A subset (~100 of 313 SE diffs) involves “diff-chr ties”: the read maps to several copies in a multi-copy region (e.g. rDNA), and the two tools pick different copies. Same alignment quality, different one chosen.

This is what the “tie-adjusted” numbers above account for.

2. CIGAR placement in homopolymer runs (1 read in 10,000)

ERR12389696.13573895: both tools align to XV:218357 MAPQ=255 AS=133, but rustar-aligner emits 100M1I45M4S (insertion at read position 100) while STAR emits 108M1I37M4S (insertion at 108). The 71-base seed is found at RC pos 29 (rustar-aligner) vs RC pos 37 (STAR) due to a different Lmapped chain path through a long homopolymer. Same diagonal, same score, different starting position → different insertion placement.

This is a seed-level tie. Real impact for downstream tools: effectively zero. To match STAR exactly we’d need to replicate STAR’s exact Lmapped chain, which is a high-effort, low-value fix.

3. PE-specific cases where rustar-aligner finds a better alignment

Four PE alignments have a higher AS in rustar-aligner than STAR. These are not bugs — they’re improvements:

ERR12389696.844151: rustar-aligner finds VIII:451791 with 0 mismatches; STAR finds VII:1001391 with 6 mismatches.
ERR12389696.4972950: rustar-aligner correctly emits a spliced mate 2; STAR’s combined-window approach fails to stitch the spliced mate at the better location and emits unspliced.

In both, STAR’s combined-window seeding fails to reach the higher-scoring alignment. We’ve decided not to artificially regress these.

Faithfulness over time

The faithfulness numbers have been moving upwards as more STAR algorithm details have been replicated:

Phase	PE tie-adjusted faithfulness
Pre-Phase F1	99.755%
Phase F1 (`--runRNGseed`)	99.755%* (RNG change reset baseline)
Phase G1 (junction-shift fix)	99.865%
Phase G2 (recursion budget + overflow fix)	99.883%

* Phase F1 changed PE tie-breaking from SA-order to seeded StdRng, which shuffled which reads count as “tie-broken” without changing the underlying alignment quality.

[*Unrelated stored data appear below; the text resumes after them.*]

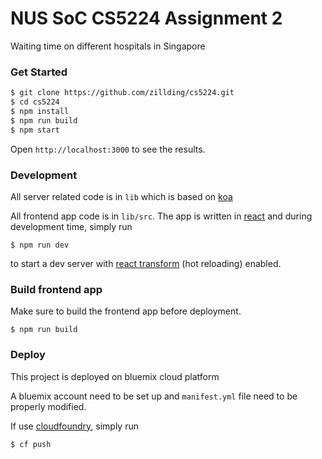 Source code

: # NUS SoC CS5224 Assignment 2

Waiting time on different hospitals in Singapore

### Get Started

```bash
$ git clone https://github.com/zillding/cs5224.git
$ cd cs5224
$ npm install
$ npm run build
$ npm start
```

Open `http://localhost:3000` to see the results.

### Development

All server related code is in `lib` which is based on [koa](http://koajs.com/)

All frontend app code is in `lib/src`. The app is written in [react](https://facebook.github.io/react/)
and during development time, simply run

`$ npm run dev`

to start a dev server with [react transform](https://github.com/gaearon/react-transform-boilerplate)
(hot reloading) enabled.

### Build frontend app

Make sure to build the frontend app before deployment.

`$ npm run build`

### Deploy

This project is deployed on bluemix cloud platform

A bluemix account need to be set up and `manifest.yml` file need to be properly
modified.

If use [cloudfoundry](https://github.com/cloudfoundry/cli/releases), simply run

```bash
$ cf push
```
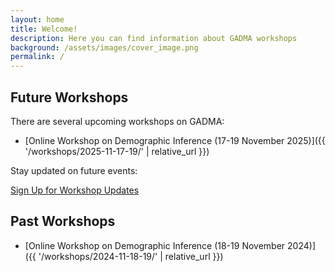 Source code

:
 ```yaml
---
layout: home
title: Welcome!
description: Here you can find information about GADMA workshops
background: /assets/images/cover_image.png
permalink: /
---
```


## Future Workshops

There are several upcoming workshops on GADMA:
- [Online Workshop on Demographic Inference (17-19 November 2025)]({{ '/workshops/2025-11-17-19/' | relative_url }})


Stay updated on future events:

<a class="btn btn-outline-primary btn-lg" href="https://forms.gle/xD4518AKnFRWTTFMA" role="button">Sign Up for Workshop Updates</a>

## Past Workshops

- [Online Workshop on Demographic Inference (18-19 November 2024)]({{ '/workshops/2024-11-18-19/' | relative_url }})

Other compatibility checks

Genome index files (Genome, SA, SAindex, chrName.txt, chrStart.txt, chrNameLength.txt, sjdbList.fromGTF.out.tab, transcriptInfo.tab, exonInfo.tab): identical or equivalent.
SJ.out.tab: matching format and contents for the yeast benchmark.
Log.final.out: format matches STAR; MultiQC parses it without modification.
Chimeric.out.junction: 14-column STAR-compatible format. Tools like Arriba and STAR-Fusion read it directly.
ReadsPerGene.out.tab: 4-column STAR-compatible format.

What this means in practice

For the overwhelming majority of bioinformatics workflows — read counting, differential expression, splice junction analysis, fusion calling, MultiQC reports — rustar-aligner’s output is interchangeable with STAR’s. The exceptions are:

Workflows that depend on the specific copy a multi-mapper landed on (rare; in those cases, you should be using the full alignment set anyway, not just the primary).
Reproducing exact byte-equality of SAM output across STAR and rustar-aligner runs (not achievable today; the RNG difference is the dominant source).

If you find a divergence not described here, please open an issue — the project goal is to keep this list as short as possible.